Guys, being #SaturdayLibrarian is no fun. Don’t get me wrong; I fully support the idea that public libraries should be open on Saturdays, and I don’t mind covering the reference desk when it’s my turn. But after a long week, on a day when the sun is shining and the number of people through the door is more of a trickle than a flood, it can be a little boring. So, I decided to put my time to good use and knock out the third book on my 2014 TBR Pile: Five Chiefs by John Paul Stevens.

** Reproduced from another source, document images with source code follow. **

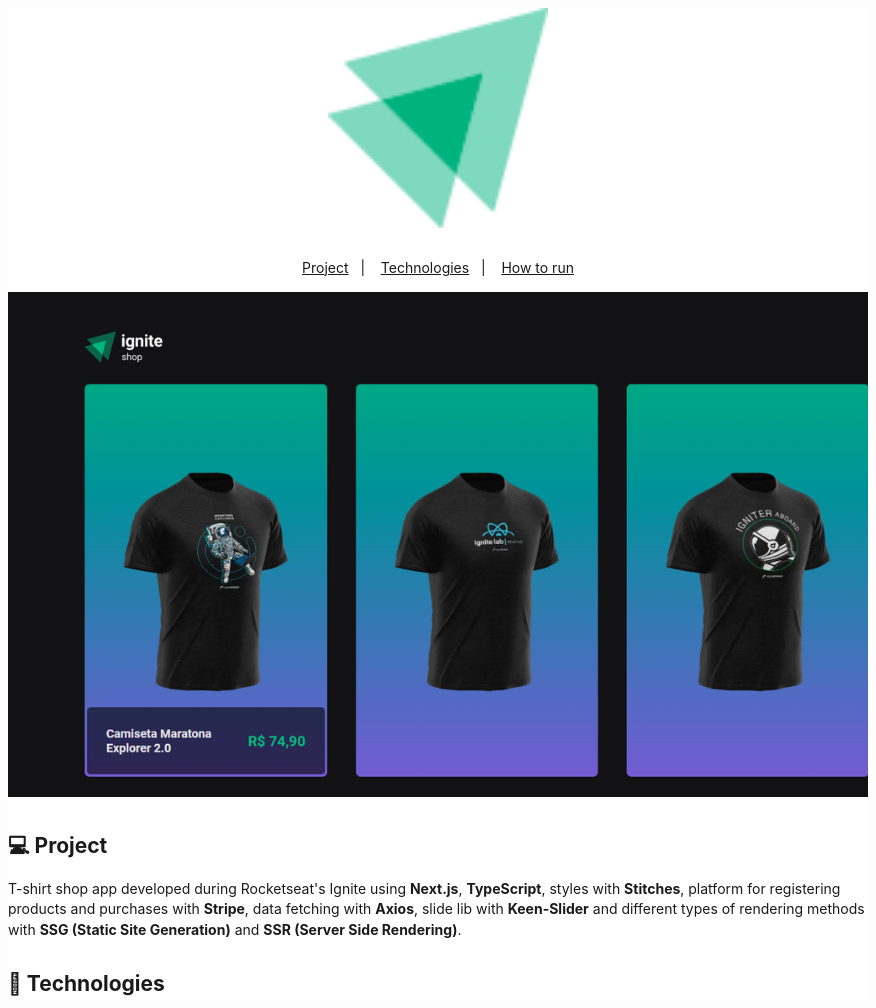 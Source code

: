 <h1 align="center">
    <img alt="Ignite Shop" title="Ignite Shop" src=".github/logo.svg" width="220px" />
</h1>

<p align="center">
  <a href="#-project">Project</a>&nbsp;&nbsp;&nbsp;|&nbsp;&nbsp;&nbsp;
  <a href="#-technologies">Technologies</a>&nbsp;&nbsp;&nbsp;|&nbsp;&nbsp;&nbsp;
  <a href="#-how-to-run">How to run</a>
</p>

<p align="center">
  <img alt="Ignite Shop" src=".github/ignite-shop-print.png" width="100%">
</p>

## 💻 Project

T-shirt shop app developed during Rocketseat's Ignite using <b>Next.js</b>, <b>TypeScript</b>, styles with <b>Stitches</b>, platform for registering products and purchases with <b>Stripe</b>, data fetching with <b>Axios</b>, slide lib with <b>Keen-Slider</b> and different types of rendering methods with <b>SSG (Static Site Generation)</b> and <b>SSR (Server Side Rendering)</b>.

## 🔧 Technologies
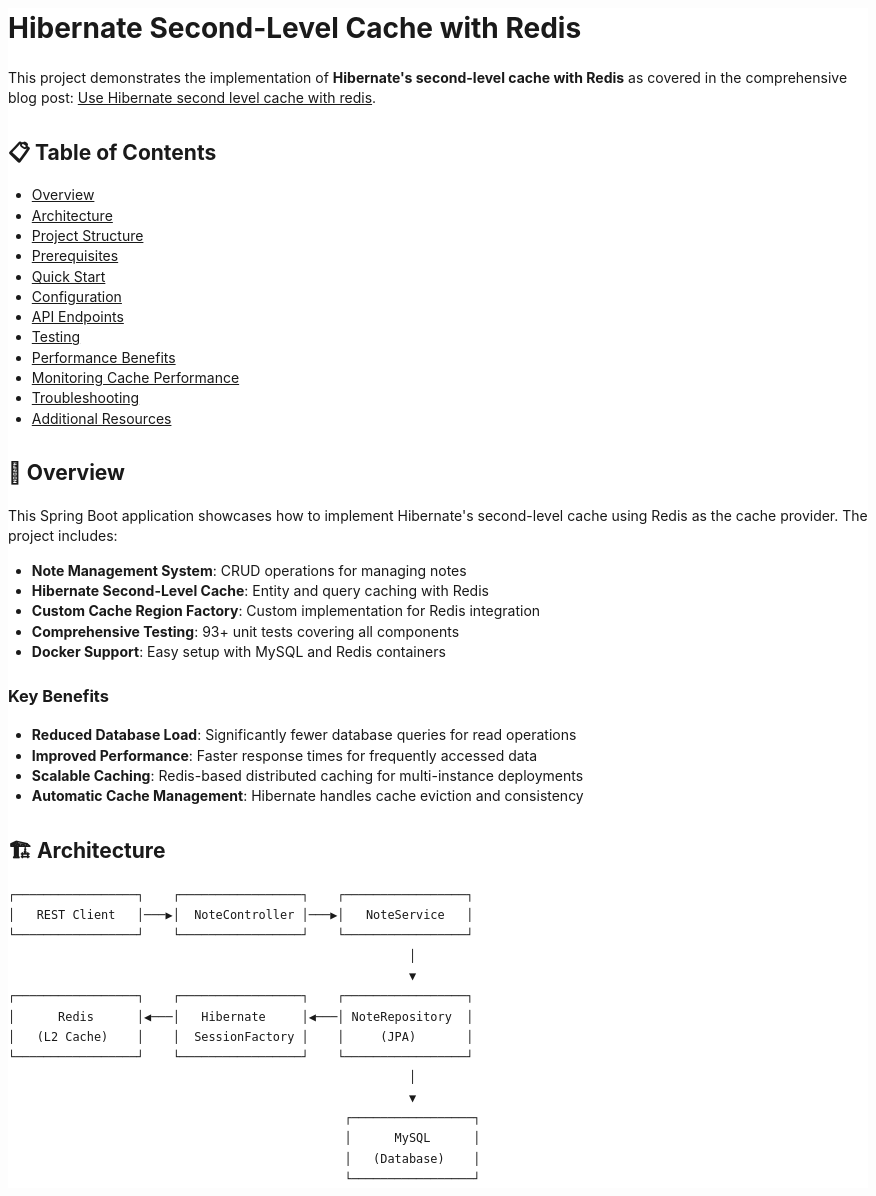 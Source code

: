 # Hibernate Second-Level Cache with Redis

This project demonstrates the implementation of **Hibernate's second-level cache with Redis** as covered in the comprehensive blog post: [Use Hibernate second level cache with redis](https://m8e.ir/blog/3384535739-use-hibernate-second-level-cache-with-redis.html).

## 📋 Table of Contents

- [Overview](#overview)
- [Architecture](#architecture)
- [Project Structure](#project-structure)
- [Prerequisites](#prerequisites)
- [Quick Start](#quick-start)
- [Configuration](#configuration)
- [API Endpoints](#api-endpoints)
- [Testing](#testing)
- [Performance Benefits](#performance-benefits)
- [Monitoring Cache Performance](#monitoring-cache-performance)
- [Troubleshooting](#troubleshooting)
- [Additional Resources](#additional-resources)

## 🎯 Overview

This Spring Boot application showcases how to implement Hibernate's second-level cache using Redis as the cache provider. The project includes:

- **Note Management System**: CRUD operations for managing notes
- **Hibernate Second-Level Cache**: Entity and query caching with Redis
- **Custom Cache Region Factory**: Custom implementation for Redis integration
- **Comprehensive Testing**: 93+ unit tests covering all components
- **Docker Support**: Easy setup with MySQL and Redis containers

### Key Benefits

- **Reduced Database Load**: Significantly fewer database queries for read operations
- **Improved Performance**: Faster response times for frequently accessed data
- **Scalable Caching**: Redis-based distributed caching for multi-instance deployments
- **Automatic Cache Management**: Hibernate handles cache eviction and consistency

## 🏗️ Architecture

```
┌─────────────────┐    ┌─────────────────┐    ┌─────────────────┐
│   REST Client   │───▶│  NoteController │───▶│   NoteService   │
└─────────────────┘    └─────────────────┘    └─────────────────┘
                                                        │
                                                        ▼
┌─────────────────┐    ┌─────────────────┐    ┌─────────────────┐
│      Redis      │◀───│   Hibernate     │◀───│ NoteRepository  │
│   (L2 Cache)    │    │  SessionFactory │    │     (JPA)       │
└─────────────────┘    └─────────────────┘    └─────────────────┘
                                                        │
                                                        ▼
                                               ┌─────────────────┐
                                               │      MySQL      │
                                               │   (Database)    │
                                               └─────────────────┘
```

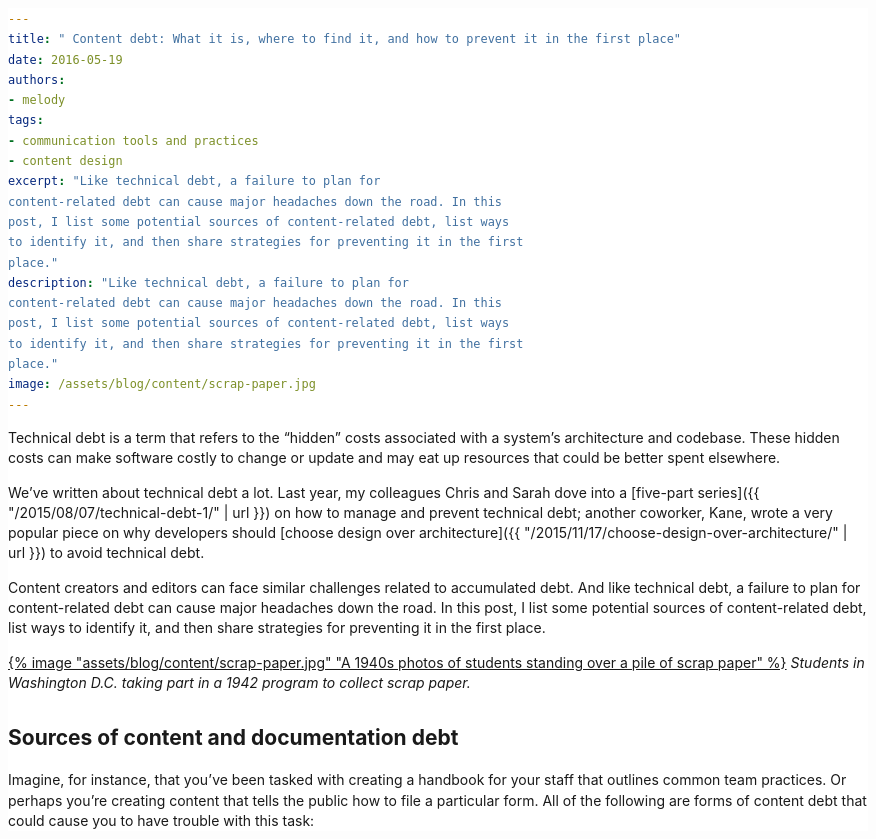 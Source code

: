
 ```yaml
---
title: " Content debt: What it is, where to find it, and how to prevent it in the first place"
date: 2016-05-19
authors:
- melody		
tags:
- communication tools and practices
- content design
excerpt: "Like technical debt, a failure to plan for
content-related debt can cause major headaches down the road. In this
post, I list some potential sources of content-related debt, list ways
to identify it, and then share strategies for preventing it in the first
place."
description: "Like technical debt, a failure to plan for
content-related debt can cause major headaches down the road. In this
post, I list some potential sources of content-related debt, list ways
to identify it, and then share strategies for preventing it in the first
place."
image: /assets/blog/content/scrap-paper.jpg
---
```


Technical debt is a term that refers to the “hidden” costs associated
with a system’s architecture and codebase. These hidden costs can make
software costly to change or update and may eat up resources that could
be better spent elsewhere.

We’ve written about technical debt a lot. Last year, my colleagues Chris
and Sarah dove into a [five-part
series]({{ "/2015/08/07/technical-debt-1/" | url }}) on how to
manage and prevent technical debt; another coworker, Kane, wrote a very
popular piece on why developers should [choose design over
architecture]({{ "/2015/11/17/choose-design-over-architecture/" | url }}) to
avoid technical debt.

Content creators and editors can face similar challenges related to
accumulated debt. And like technical debt, a failure to plan for
content-related debt can cause major headaches down the road. In this
post, I list some potential sources of content-related debt, list ways
to identify it, and then share strategies for preventing it in the first
place.

[{% image "assets/blog/content/scrap-paper.jpg" "A 1940s photos of students standing over a pile of scrap paper" %}](https://commons.wikimedia.org/wiki/File:Victory_Program._After_bringing_their_scrap_paper_to_school,_8c34784v.jpg)
*Students in Washington D.C. taking part in a 1942 program to collect scrap paper.*

Sources of content and documentation debt
-----------------------------------------

Imagine, for instance, that you’ve been tasked with creating a handbook
for your staff that outlines common team practices. Or perhaps you’re
creating content that tells the public how to file a particular form.
All of the following are forms of content debt that could cause you to
have trouble with this task:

A Gallup poll a few years ago found that way more people could name members of the Brady Bunch than could name Supreme Court justices. Well, one of the things that makes my relationship with Dale work so well is that we have an incredible fascination with the Supreme Court. Even though we often don’t agree with their rulings, the whole idea of a branch of government not being riddled with hate-mongering or unnecessary delays is really quite intriguing. John Paul Stevens served on the Supreme Court from 1975 to his retirement in 2010. Though he was appointed by Republican President Ford, he was widely considered to be one of the Court’s more liberal justices by the time of his retirement. In short, he was on the side of the angels.
This picture of him on the right doesn’t really do him in any favors; he certainly doesn’t look like he’s on the side of the angels. This memoir gives a very quick look at his interactions with the Supreme Court, told through the framework of the five Chief Justices who shaped the Court over the course of his lifetime. So, we get bits from Fred Vinson, Earl Warren, Warren Burger, William Rehnquist, and John Roberts, Jr.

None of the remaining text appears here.